We started our respective businesses as experiments in building this type of exchange. In January of 2013, we went to Southern Mexico and Central America to see what a decade of fair trade has done for the farmer cooperatives we work with and the families that comprise them.
In those travels through Mexico, Guatemala, El Salvador and Nicaragua, we met with our partners and listened to their thoughts and stories, which sometimes inspired us and at other times broke our hearts. Through conversations, it became even more clear that the term “fair trade” does not have a unified meaning. There are some potentially good things that can come from big corporations following minimum fair trade standards – including short-term benefits for farmers. But what we increasingly found is that the small-scale farmers we work with are not satisfied with the results of “certified fair trade,” and they are investing in building a more authentic model that truly is better for all involved.

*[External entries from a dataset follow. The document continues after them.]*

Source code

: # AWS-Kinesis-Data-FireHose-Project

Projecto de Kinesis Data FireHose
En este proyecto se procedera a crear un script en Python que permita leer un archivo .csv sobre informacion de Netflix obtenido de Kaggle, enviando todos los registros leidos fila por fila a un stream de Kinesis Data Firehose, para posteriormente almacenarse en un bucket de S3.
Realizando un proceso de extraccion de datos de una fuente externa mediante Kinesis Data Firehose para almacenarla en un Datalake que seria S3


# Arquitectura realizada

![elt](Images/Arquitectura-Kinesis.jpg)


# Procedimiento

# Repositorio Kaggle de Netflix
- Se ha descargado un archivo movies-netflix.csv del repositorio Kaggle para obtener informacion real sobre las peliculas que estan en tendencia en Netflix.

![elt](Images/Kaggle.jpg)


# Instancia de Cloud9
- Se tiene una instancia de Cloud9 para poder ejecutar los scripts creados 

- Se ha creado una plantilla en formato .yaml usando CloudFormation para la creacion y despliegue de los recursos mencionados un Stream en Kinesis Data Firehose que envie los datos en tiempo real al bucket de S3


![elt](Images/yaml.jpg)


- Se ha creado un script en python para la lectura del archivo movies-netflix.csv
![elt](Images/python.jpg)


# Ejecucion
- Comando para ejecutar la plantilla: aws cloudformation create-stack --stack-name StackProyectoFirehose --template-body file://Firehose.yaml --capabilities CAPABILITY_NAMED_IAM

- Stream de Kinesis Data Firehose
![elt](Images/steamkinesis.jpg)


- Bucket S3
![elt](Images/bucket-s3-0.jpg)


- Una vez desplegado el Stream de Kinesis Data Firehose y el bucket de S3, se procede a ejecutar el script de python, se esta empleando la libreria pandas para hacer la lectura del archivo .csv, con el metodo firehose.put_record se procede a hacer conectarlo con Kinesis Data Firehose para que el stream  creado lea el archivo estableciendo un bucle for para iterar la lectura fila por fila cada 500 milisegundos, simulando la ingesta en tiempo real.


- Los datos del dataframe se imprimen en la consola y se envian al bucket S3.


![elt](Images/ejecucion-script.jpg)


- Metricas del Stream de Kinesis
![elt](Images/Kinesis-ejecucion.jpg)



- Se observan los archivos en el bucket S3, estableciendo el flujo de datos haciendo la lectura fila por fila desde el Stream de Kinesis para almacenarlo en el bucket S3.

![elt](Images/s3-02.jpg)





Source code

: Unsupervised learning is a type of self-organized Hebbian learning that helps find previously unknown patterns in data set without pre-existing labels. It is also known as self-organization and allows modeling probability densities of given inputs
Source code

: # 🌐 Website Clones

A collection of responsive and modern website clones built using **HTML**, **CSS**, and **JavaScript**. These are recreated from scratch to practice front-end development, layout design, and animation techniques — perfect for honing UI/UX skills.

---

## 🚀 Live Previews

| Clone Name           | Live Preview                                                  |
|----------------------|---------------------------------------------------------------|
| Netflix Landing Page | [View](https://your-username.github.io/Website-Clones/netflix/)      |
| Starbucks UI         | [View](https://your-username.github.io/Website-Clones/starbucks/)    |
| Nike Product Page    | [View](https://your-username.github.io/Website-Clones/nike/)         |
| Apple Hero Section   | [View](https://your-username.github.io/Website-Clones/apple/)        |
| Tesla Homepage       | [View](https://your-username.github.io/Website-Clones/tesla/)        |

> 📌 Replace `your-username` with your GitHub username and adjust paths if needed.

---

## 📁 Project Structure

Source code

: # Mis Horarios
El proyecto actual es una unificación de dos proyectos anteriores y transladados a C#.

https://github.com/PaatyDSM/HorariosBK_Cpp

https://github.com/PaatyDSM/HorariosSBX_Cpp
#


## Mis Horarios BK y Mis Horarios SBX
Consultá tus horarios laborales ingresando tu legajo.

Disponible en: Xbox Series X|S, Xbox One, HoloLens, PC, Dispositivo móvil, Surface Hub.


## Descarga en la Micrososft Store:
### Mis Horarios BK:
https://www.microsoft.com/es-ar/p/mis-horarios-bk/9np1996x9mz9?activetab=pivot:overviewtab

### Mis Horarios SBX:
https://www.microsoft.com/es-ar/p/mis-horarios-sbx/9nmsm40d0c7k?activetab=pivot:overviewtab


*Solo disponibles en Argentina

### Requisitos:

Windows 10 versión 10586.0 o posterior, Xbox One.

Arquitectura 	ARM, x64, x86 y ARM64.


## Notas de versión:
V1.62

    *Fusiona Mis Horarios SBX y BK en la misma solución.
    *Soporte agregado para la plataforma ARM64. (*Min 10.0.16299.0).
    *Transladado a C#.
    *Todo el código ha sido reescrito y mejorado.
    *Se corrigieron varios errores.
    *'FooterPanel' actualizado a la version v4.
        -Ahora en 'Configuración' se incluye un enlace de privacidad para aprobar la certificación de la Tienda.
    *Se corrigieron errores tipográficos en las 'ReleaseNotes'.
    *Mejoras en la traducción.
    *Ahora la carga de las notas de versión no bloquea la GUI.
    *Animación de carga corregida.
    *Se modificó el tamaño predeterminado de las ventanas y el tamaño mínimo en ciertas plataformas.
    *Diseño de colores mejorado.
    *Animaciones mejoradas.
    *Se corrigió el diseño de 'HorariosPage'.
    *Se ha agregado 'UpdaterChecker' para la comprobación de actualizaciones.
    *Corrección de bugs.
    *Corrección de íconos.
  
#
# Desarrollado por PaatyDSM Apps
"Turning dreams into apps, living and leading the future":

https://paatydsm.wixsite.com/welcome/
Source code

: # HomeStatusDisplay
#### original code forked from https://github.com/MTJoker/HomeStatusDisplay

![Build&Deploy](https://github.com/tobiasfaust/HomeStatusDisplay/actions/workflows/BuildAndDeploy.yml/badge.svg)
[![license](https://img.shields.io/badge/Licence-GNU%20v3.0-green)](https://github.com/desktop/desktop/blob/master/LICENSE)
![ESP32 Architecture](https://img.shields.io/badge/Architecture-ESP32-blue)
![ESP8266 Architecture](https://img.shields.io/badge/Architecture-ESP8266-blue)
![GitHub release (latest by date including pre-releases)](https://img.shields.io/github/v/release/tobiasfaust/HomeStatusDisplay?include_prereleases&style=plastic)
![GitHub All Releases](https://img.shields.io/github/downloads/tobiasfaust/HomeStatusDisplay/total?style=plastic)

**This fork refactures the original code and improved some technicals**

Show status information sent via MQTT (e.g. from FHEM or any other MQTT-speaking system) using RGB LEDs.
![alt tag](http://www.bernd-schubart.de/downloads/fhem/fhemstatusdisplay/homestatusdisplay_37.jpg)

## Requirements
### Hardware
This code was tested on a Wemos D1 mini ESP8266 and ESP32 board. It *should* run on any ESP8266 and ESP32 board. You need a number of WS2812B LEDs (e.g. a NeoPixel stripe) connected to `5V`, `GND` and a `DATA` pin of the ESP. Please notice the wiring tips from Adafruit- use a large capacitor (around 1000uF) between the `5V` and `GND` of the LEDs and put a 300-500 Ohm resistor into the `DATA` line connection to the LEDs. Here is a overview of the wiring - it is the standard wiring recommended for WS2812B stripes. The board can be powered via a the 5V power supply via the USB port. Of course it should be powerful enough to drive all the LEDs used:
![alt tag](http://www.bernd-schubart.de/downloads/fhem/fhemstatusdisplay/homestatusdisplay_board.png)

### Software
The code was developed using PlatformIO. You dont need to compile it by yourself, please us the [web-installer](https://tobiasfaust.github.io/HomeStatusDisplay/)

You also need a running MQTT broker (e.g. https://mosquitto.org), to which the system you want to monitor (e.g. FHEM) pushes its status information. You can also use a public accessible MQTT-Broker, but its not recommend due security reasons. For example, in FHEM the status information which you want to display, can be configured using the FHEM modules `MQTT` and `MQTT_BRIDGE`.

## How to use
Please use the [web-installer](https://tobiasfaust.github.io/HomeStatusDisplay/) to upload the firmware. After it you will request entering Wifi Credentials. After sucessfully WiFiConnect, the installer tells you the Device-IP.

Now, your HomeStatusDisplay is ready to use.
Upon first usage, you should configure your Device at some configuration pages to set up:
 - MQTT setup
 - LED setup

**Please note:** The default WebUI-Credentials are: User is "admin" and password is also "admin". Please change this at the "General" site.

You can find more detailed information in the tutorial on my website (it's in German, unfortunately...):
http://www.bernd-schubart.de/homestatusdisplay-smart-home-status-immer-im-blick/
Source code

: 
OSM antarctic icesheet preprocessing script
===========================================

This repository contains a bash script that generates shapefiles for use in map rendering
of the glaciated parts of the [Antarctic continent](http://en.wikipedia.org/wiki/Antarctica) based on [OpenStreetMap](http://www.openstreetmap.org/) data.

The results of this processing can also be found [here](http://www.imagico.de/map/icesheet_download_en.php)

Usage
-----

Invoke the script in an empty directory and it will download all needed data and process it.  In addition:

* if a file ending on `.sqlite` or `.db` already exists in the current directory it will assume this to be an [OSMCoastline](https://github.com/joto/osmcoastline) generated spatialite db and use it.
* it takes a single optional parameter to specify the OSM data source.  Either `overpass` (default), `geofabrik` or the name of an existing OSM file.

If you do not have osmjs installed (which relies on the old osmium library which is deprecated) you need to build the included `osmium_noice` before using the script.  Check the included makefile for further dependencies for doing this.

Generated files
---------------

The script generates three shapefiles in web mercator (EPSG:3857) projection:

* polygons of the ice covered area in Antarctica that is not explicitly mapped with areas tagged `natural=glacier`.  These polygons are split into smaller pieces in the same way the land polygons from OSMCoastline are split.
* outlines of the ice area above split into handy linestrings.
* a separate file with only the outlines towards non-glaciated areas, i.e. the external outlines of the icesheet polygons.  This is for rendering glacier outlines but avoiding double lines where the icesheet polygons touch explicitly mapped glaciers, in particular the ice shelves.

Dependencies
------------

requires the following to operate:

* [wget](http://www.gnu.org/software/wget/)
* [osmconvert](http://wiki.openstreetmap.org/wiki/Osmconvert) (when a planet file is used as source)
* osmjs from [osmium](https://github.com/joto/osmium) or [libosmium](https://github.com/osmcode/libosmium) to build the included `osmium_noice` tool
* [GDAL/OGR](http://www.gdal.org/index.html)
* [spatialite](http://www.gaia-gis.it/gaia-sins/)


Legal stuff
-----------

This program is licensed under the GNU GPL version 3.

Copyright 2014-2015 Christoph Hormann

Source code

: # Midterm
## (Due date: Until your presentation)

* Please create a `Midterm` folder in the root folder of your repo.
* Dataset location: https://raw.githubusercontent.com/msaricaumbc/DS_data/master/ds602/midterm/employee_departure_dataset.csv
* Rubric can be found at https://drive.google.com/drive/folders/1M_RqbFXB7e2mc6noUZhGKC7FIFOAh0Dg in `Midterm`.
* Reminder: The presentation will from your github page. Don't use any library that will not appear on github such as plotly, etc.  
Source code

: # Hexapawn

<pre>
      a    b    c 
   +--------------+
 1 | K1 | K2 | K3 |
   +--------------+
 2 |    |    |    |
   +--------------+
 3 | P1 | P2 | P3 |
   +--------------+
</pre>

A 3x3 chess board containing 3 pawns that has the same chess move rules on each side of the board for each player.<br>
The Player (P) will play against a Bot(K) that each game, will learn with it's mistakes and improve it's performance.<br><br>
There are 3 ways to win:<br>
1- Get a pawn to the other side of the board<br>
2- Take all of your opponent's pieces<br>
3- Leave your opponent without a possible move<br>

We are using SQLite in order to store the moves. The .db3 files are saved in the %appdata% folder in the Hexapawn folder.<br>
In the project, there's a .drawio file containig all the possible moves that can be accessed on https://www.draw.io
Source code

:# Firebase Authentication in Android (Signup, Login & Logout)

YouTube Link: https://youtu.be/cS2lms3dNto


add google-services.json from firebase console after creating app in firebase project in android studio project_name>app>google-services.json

In order to participate in an authentic fair trade, we need to hang our hats on our relationships and not simply on the prices we pay. Nearly 75% of the world’s coffee growers are small-scale farmers working less than five acres of land. Many of these farmers and their families make up the one-sixth of the world’s population without access to potable water. Additionally, health care, education, food security and other human rights are not always a given. The cash from coffee sales – even at fair trade minimum prices – is not enough to cover all the needs in their households and communities. In a better model, we connect and dedicate some of our own resources beyond that sale to helping farmers get to where they want to be. Our conversations with coffee farmers reinforced the notion that “consumer” and “producer” are just two of the many roles we claim as members of a global community. We connect with the people who grow our coffee when we engage in the economic transaction of purchasing it, but we should also use that connection to find more ways to creatively support and work with the coffee farming communities.
We began working with the Chiapas, Mexico cooperative Maya Vinic in 2002, some four years after the Acteal Massacre galvanized the formation of the group. This was the beginning of a great friendship, and we continue to visit Chiapas at least once a year. On our most recent visit, we were able to see old friends and talk about how things were going in general. There have been some successes in the past year with Maya Vinic’s new cafe in San Cristobal and with a swell of members joining the cooperative.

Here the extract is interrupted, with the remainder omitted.